### WHAT TO PRODUCE
Filter out all lines without the word "Reiman" from the data below, please, and copy the rest.
^^^^
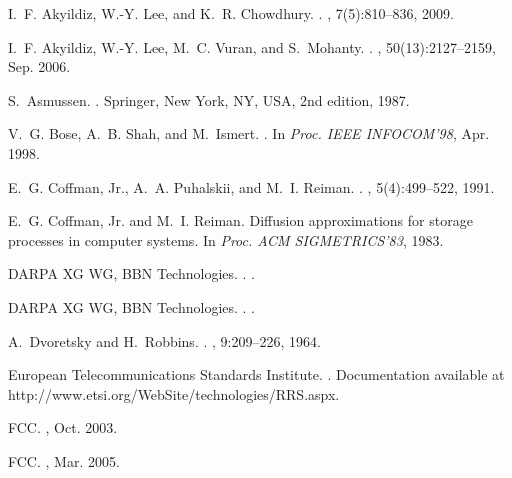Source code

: \documentclass{amsart}
\begin{document}
\begin{thebibliography}{10}

I.~F. Akyildiz, W.-Y. Lee, and K.~R. Chowdhury.
.
, 7(5):810--836, 2009.

I.~F. Akyildiz, W.-Y. Lee, M.~C. Vuran, and S.~Mohanty.
.
, 50(13):2127--2159, Sep. 2006.

S.~Asmussen.
.
\newblock Springer, New York, NY, USA, 2nd edition, 1987.

V.~G. Bose, A.~B. Shah, and M.~Ismert.
.
\newblock In {\em {Proc. IEEE INFOCOM'98}}, Apr. 1998.

E.~G. Coffman, Jr., A.~A. Puhalskii, and M.~I. Reiman.
.
, 5(4):499--522, 1991.

E.~G. Coffman, Jr. and M.~I. Reiman.
\newblock Diffusion approximations for storage processes in computer systems.
\newblock In {\em Proc. ACM SIGMETRICS'83}, 1983.

{DARPA XG WG, BBN Technologies}.
.
.

{DARPA XG WG, BBN Technologies}.
.
.

A.~Dvoretsky and H.~Robbins.
.
, 9:209--226, 1964.

{European Telecommunications Standards Institute}.
.
\newblock Documentation available at
  http://www.etsi.org/WebSite/technologies/RRS.aspx.

{FCC}.
, Oct. 2003.

{FCC}.
, Mar. 2005.


\end{thebibliography}
\end{document}
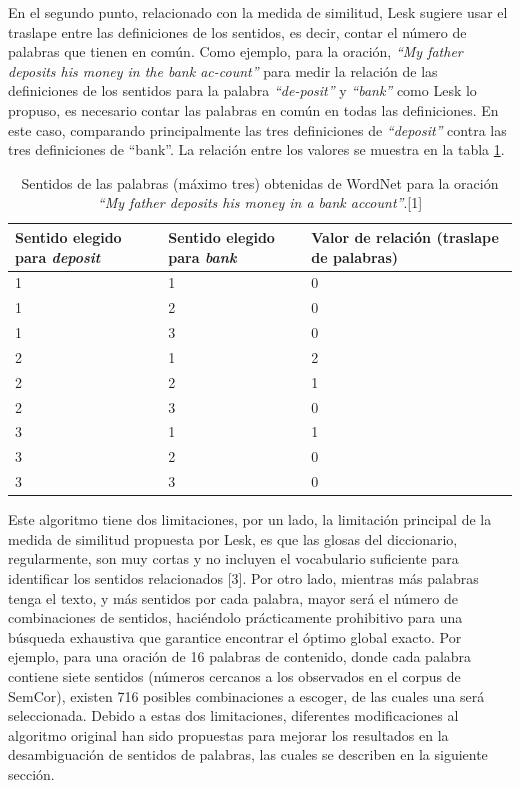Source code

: \clearpage
En el segundo punto, relacionado con la medida de similitud, Lesk sugiere usar el traslape entre las definiciones de los sentidos, es decir, contar el número de palabras que tienen en común. 
Como ejemplo, para la oración, \textit{“My father deposits his money in the bank ac-count”} para medir la relación de las definiciones de los sentidos para la palabra \textit{“de-posit”} y \textit{“bank”} como Lesk lo propuso, es necesario contar las palabras en común en todas las definiciones. En este caso, comparando principalmente las tres definiciones de \textit{“deposit”} contra las tres definiciones de “bank”. La relación entre los valores se muestra en la tabla \ref{tab:sentidos_palabras}.

  \begin{table}[]
    \centering
      \begin{tabular}{|m{4cm}|m{4cm}|m{4cm}|}
      \hline
      Sentido elegido para \textit{deposit} & Sentido elegido para \textit{bank} & Valor de relación (traslape de palabras)\\
      \hline
      1 & 1 & 0 \\
      \hline
      1 & 2 & 0 \\
      \hline
      1 & 3 & 0 \\
      \hline
      2 & 1 & 2 \\
      \hline
      2 & 2 & 1 \\
      \hline
      2 & 3 & 0 \\
      \hline
      3 & 1 & 1 \\
      \hline
      3 & 2 & 0 \\
      \hline
      3 & 3 & 0 \\
      \hline
     \end{tabular}
   \caption{Sentidos de las palabras (máximo tres) obtenidas de WordNet para la oración \textit{“My father deposits his money in a bank account”}.[1]}
   \label{tab:sentidos_palabras}
  \end{table}

Este algoritmo tiene dos limitaciones, por un lado, la limitación principal de la medida de similitud propuesta por Lesk, es que las glosas del diccionario, regularmente, son muy cortas y no incluyen el vocabulario suficiente para identificar los sentidos relacionados [3]. 
Por otro lado, mientras más palabras tenga el texto, y más sentidos por cada palabra, mayor será el número de combinaciones de sentidos, haciéndolo prácticamente prohibitivo para una búsqueda exhaustiva que garantice encontrar el óptimo global exacto. Por ejemplo, para una oración de 16 palabras de contenido, donde cada palabra contiene siete sentidos (números cercanos a los observados en el corpus de SemCor), existen 716 posibles combinaciones a escoger, de las cuales una será seleccionada. 
Debido a estas dos limitaciones, diferentes modificaciones al algoritmo original han sido propuestas para mejorar los resultados en la desambiguación de sentidos de palabras, las cuales se describen en la siguiente sección.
^^^^
### YOUR SOLUTION
E.~G. Coffman, Jr., A.~A. Puhalskii, and M.~I. Reiman.
E.~G. Coffman, Jr. and M.~I. Reiman.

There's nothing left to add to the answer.